82 Commits

Author SHA1 Message Date
Marco Munizaga
0c5ee7bbfe
feat(gossipsub): Add MessageBatch (#607)
to support batch publishing messages

Replaces #602.

Batch publishing lets the system know there are multiple related
messages to be published so it can prioritize sending different messages
before sending copies of messages. For example, with the default API,
when you publish two messages A and B, under the hood A gets sent to D=8
peers first, before B gets sent out. With this MessageBatch api we can
now send one copy of A _and then_ one copy of B before sending multiple
copies.

When a node has bandwidth constraints relative to the messages it is
publishing this improves dissemination time.

For more context see this post:
https://ethresear.ch/t/improving-das-performance-with-gossipsub-batch-publishing/21713
2025-05-08 10:23:02 -07:00
Marco Munizaga
50ccc5ca90
fix(IDONTWANT)!: Do not IDONTWANT your sender (#609)
We were sending IDONTWANT to the sender of the received message. This is
pointless, as the sender should not repeat a message it already sent.
The sender could also have tracked that it had sent this peer the
message (we don't do this currently, and it's probably not necessary).

@ppopth
2025-04-30 10:58:50 +03:00
Pop Chunhapanya
bf5b583843
Allow cancelling IWANT using IDONTWANT (#591)
As specified in the Gossipsub v1.2 spec, we should allow cancelling
IWANT by IDONTWANT.

That is if IDONTWANT already arrived, we should not process IWANT.

However due to the code structure, we can cancel IWANT only in
handleIWant.


https://github.com/libp2p/specs/blob/master/pubsub/gossipsub/gossipsub-v1.2.md#cancelling-iwant
2024-12-30 22:25:26 +02:00
Nishant Das
3536508a9d
Fix the Router's Ability to Prune the Mesh Periodically (#589)
When a new peer wants to graft us into their mesh, we check our current
mesh size to determine whether we can add any more new peers to it. This
is done to prevent our mesh size from being greater than `Dhi` and
prevent mesh takeover attacks here:


c06df2f9a3/gossipsub.go (L943)

During every heartbeat we check our mesh size and if it is **greater**
than `Dhi` then we will prune our mesh back down to `D`.

c06df2f9a3/gossipsub.go (L1608)

However if you look closely at both lines there is a problematic end
result. Since we only stop grafting new peers into our mesh if our
current mesh size is **greater than or equal to** `Dhi` and we only
prune peers if the current mesh size is greater than `Dhi`.

This would result in the mesh being in a state of stasis at `Dhi`.
Rather than float between `D` and `Dhi` , the mesh stagnates at `Dhi` .
This would end up increasing the target degree of the node to `Dhi` from
`D`. This had been observed in ethereum mainnet by recording mesh
interactions and message fulfillment from those peers.
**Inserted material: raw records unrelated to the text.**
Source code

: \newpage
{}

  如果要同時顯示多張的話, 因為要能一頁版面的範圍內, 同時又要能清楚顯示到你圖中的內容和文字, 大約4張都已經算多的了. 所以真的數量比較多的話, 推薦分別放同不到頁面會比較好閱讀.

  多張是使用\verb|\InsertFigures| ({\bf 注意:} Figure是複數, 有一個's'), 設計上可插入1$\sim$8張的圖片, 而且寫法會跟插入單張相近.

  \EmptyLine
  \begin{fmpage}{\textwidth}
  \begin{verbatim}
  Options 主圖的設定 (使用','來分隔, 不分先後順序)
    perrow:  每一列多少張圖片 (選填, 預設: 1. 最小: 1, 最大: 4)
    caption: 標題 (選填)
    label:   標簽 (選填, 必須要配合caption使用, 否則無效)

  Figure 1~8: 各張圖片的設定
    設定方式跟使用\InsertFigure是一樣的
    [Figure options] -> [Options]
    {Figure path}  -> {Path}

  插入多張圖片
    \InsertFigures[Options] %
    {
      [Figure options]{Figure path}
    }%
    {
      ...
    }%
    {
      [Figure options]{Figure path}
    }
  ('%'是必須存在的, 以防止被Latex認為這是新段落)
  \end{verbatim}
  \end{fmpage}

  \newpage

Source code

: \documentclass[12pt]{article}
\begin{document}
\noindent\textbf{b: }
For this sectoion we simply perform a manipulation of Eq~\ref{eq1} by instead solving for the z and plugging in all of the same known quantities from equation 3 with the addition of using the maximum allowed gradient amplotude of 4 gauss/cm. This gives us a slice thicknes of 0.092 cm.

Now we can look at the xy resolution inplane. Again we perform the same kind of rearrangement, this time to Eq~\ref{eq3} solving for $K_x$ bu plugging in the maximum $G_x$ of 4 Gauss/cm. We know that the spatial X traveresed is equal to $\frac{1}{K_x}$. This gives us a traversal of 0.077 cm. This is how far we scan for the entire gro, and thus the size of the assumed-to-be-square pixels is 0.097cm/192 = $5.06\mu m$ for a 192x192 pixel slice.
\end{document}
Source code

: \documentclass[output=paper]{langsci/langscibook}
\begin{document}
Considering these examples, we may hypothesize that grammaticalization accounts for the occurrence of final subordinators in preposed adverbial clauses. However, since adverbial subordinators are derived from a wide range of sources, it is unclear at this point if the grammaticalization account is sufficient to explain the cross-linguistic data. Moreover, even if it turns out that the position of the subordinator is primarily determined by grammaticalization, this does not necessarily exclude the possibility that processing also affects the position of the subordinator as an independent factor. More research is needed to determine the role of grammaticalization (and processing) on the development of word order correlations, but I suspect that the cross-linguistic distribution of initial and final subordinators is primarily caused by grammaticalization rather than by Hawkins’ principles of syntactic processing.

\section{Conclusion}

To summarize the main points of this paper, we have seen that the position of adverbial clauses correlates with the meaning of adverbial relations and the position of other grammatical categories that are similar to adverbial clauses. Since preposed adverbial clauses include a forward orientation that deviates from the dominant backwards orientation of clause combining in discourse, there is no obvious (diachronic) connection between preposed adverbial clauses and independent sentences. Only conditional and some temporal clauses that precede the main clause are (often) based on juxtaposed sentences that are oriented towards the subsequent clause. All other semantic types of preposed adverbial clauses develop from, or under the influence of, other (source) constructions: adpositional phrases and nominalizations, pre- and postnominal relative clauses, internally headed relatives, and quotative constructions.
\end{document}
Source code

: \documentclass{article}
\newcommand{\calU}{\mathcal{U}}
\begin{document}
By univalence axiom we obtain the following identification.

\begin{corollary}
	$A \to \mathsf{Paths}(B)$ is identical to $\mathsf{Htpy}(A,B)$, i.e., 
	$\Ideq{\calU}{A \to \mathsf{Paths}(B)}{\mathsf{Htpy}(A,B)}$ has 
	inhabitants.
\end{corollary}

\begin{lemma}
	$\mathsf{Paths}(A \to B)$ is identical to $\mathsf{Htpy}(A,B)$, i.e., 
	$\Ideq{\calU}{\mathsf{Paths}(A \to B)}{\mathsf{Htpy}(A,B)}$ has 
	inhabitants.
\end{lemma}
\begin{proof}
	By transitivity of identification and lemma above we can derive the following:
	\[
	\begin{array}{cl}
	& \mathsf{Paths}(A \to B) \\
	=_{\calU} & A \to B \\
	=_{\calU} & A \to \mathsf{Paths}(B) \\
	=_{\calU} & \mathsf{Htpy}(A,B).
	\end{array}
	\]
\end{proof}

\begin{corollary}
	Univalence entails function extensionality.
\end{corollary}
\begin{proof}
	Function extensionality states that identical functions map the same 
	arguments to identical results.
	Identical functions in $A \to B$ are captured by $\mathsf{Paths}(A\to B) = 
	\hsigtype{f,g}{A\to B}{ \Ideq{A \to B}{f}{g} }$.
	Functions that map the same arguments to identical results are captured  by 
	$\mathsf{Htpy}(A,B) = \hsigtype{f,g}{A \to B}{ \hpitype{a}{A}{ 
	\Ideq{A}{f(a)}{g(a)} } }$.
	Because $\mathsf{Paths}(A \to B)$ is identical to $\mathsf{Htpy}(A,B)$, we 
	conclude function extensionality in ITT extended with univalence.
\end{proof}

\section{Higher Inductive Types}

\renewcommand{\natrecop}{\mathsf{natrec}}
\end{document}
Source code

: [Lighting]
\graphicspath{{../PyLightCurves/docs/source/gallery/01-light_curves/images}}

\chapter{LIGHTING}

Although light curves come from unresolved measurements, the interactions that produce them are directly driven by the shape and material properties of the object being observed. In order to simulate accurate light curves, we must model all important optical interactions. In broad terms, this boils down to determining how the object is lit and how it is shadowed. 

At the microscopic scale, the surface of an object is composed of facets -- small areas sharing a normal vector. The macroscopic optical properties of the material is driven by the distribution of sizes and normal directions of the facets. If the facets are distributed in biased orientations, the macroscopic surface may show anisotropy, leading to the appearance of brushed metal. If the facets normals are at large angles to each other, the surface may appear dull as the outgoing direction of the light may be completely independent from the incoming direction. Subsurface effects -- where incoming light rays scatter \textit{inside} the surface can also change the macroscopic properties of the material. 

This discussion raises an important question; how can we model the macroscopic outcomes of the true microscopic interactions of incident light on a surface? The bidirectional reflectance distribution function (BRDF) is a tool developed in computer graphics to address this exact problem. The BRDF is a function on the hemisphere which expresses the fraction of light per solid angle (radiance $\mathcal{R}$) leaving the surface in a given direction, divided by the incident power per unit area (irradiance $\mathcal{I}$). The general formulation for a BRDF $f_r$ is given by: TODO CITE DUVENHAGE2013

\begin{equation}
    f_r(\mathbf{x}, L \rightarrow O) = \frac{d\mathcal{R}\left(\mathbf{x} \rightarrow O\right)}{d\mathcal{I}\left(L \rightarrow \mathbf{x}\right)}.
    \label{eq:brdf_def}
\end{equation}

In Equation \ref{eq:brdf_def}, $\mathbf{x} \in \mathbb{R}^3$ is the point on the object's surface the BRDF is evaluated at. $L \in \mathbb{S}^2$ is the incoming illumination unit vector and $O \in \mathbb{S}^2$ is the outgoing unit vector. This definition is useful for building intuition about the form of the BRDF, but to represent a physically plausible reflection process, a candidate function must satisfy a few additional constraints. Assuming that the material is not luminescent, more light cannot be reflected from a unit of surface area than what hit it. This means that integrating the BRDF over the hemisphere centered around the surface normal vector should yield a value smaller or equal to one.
This PR fixes it by adding an equality check to the conditional so that
it can be periodically pruned. The PR also adds a regression test for
this particular case.
2024-12-26 20:02:14 +02:00
Pavel Zbitskiy
f71345c1ec
Do not format expensive debug messages in non-debug levels in doDropRPC (#580)
In high load scenarios when consumer is slow, `doDropRPC` is called
often and makes extra unnecessary allocations formatting `log.Debug`
message.

Fixed by checking log level before running expensive formatting.

Before:
```
BenchmarkAllocDoDropRPC-10    	13684732	        76.28 ns/op	     144 B/op	       3 allocs/op
```

After:
```
BenchmarkAllocDoDropRPC-10    	28140273	        42.88 ns/op	     112 B/op	       1 allocs/op
```
2024-09-25 09:33:35 +03:00
Pop Chunhapanya
b421b3ab05
GossipSub v1.2: IDONTWANT control message and priority queue. (#553)
## GossipSub v1.2 implementation

Specification: libp2p/specs#548

### Work Summary
Sending IDONTWANT

Implement a smart queue
Add priorities to the smart queue

    Put IDONTWANT packets into the smart priority queue as soon as the node gets the packets

Handling IDONTWANT

Use a map to remember the message ids whose IDONTWANT packets have been received
Implement max_idontwant_messages (ignore the IDONWANT packets if the max is reached)
Clear the message IDs from the cache after 3 heartbeats

    Hash the message IDs before putting them into the cache.

More requested features

    Add a feature test to not send IDONTWANT if the other side doesnt support it

### Commit Summary

* Replace sending channel with the smart rpcQueue

Since we want to implement a priority queue later, we need to replace
the normal sending channels with the new smart structures first.

* Implement UrgentPush in the smart rpcQueue

UrgentPush allows you to push an rpc packet to the front of the queue so
that it will be popped out fast.

* Add IDONTWANT to rpc.proto and trace.proto

* Send IDONTWANT right before validation step

Most importantly, this commit adds a new method called PreValidation to
the interface PubSubRouter, which will be called right before validating
the gossipsub message.

In GossipSubRouter, PreValidation will send the IDONTWANT controll
messages to all the mesh peers of the topics of the received messages.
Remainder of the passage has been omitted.